[Description of the task] Once the line containing "- ✅ Combinações inválidas" is located, give it again exactly, together with each line that follows it to the end of the entries, and add nothing else.
Segment Open
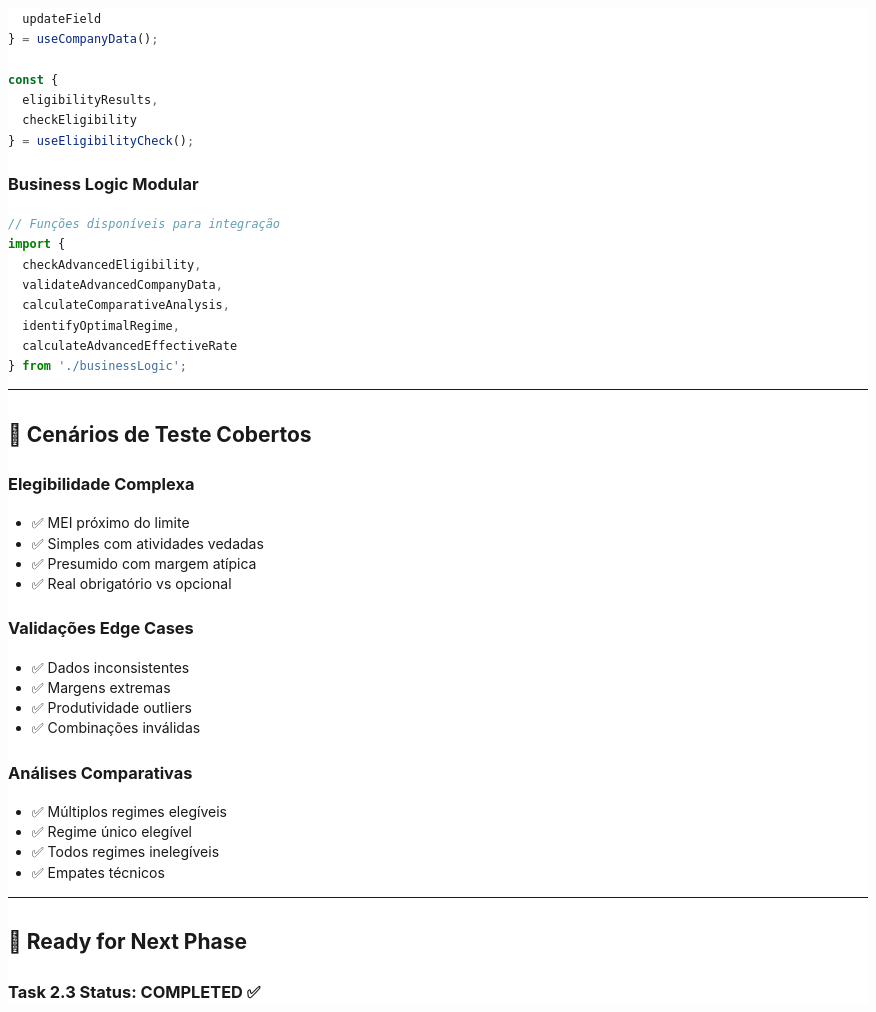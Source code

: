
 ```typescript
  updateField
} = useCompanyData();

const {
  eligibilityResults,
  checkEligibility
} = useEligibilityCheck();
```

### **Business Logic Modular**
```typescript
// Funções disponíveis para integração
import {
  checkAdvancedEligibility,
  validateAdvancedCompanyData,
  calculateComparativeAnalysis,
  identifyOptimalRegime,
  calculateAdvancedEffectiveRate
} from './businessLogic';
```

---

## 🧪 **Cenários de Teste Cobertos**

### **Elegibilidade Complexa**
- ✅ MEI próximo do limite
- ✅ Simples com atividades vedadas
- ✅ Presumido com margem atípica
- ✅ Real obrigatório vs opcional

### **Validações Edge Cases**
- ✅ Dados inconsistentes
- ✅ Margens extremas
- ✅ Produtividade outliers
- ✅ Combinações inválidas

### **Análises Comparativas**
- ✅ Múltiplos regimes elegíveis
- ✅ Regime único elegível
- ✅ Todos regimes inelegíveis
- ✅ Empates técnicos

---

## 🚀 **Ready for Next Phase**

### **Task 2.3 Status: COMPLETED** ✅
Segment Closed
[Solution below]
- ✅ Combinações inválidas

### **Análises Comparativas**
- ✅ Múltiplos regimes elegíveis
- ✅ Regime único elegível
- ✅ Todos regimes inelegíveis
- ✅ Empates técnicos

---

## 🚀 **Ready for Next Phase**

### **Task 2.3 Status: COMPLETED** ✅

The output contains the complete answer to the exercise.